The Venable Brothers was a business venture formed by brothers William Hoyt Venable (1852-1905) and Samuel Hoyt Venable (1856-1939) in DeKalb County, Georgia. The brothers owned rock quarries. Sam Venable was involved in the resurgence of the Ku Klux Klan and in the creation of the Confederate memorial on Stone Mountain, Georgia. He owned Stone Mountain, where a cross burning was held in 1915, and granted the Klan an easement to the mountain in 1923. The Venable brothers granted a 12-year lease to Stone Mountain for the carving of the Confederate memorial carving started by Gutzon Borglum.

The State of Georgia purchased the Stone Mountain property in 1958.

Granite from Stone Mountain was used for the steps to the U.S. Capitol Building, U.S. Treasury vaults, and Panama Canal locks.

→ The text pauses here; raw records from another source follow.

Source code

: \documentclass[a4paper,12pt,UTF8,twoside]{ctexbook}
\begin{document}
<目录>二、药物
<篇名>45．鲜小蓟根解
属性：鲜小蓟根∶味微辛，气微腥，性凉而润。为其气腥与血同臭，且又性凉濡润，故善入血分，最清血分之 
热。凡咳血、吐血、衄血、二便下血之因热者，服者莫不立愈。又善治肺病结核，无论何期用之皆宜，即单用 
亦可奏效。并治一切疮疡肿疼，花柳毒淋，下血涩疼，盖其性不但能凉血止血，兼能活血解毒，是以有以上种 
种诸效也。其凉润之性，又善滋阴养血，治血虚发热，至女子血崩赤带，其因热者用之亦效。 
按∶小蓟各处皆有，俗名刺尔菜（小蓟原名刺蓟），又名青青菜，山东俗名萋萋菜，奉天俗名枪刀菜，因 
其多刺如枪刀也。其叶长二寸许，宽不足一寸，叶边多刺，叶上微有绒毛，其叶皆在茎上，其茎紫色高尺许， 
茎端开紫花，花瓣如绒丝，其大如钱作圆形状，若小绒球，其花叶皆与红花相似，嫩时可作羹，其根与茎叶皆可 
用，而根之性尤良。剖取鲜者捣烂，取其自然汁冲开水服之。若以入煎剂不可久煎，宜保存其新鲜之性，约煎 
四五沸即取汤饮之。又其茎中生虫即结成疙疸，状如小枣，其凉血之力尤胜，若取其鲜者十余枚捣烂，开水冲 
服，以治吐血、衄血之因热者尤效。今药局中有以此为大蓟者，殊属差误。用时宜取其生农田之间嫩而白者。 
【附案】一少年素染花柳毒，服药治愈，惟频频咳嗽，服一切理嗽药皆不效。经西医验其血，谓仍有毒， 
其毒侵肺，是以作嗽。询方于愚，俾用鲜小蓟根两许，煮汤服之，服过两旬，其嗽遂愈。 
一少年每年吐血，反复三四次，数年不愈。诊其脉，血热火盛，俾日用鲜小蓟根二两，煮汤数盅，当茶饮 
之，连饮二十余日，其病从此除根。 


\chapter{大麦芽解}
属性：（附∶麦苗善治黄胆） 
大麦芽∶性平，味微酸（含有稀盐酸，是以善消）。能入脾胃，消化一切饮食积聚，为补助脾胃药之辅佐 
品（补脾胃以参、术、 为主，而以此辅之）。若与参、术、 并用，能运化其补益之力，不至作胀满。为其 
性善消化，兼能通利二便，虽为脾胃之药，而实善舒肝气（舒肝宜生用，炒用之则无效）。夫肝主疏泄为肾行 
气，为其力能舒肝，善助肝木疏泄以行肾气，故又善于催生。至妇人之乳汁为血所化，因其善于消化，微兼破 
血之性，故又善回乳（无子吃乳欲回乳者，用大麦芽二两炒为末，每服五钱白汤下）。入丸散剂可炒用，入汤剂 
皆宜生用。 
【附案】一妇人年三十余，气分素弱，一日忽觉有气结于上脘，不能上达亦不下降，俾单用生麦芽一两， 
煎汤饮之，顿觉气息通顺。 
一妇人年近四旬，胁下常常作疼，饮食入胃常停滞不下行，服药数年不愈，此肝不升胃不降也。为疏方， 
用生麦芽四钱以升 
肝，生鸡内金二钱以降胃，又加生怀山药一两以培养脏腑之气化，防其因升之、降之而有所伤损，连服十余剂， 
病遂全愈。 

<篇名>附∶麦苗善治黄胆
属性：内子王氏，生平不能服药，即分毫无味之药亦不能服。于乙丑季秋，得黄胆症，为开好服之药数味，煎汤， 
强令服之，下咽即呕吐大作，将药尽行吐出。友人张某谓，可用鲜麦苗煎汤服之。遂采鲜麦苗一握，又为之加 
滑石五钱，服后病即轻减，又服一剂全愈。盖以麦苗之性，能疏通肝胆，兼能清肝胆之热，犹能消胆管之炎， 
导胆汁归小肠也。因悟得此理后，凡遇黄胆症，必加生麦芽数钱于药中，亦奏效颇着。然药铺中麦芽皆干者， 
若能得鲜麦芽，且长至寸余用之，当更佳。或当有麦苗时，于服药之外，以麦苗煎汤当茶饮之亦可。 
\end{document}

Stone Mountain itself, after several transfers of ownership, was quarried for its granite, which is now found also in the capitol building in Havana, among other places.

==History==
The Venables bought Stone Mountain in 1887 for $48,000.
The brothers donated granite from Stone Mountain for a church on Peachtree and North Avenue in Atlanta.

Sam Venable's home on the northeast corner of Ponce de Leon Avenue and Oakdale Road was bought in 1959 for $60,000 by St. John's Lutheran Church.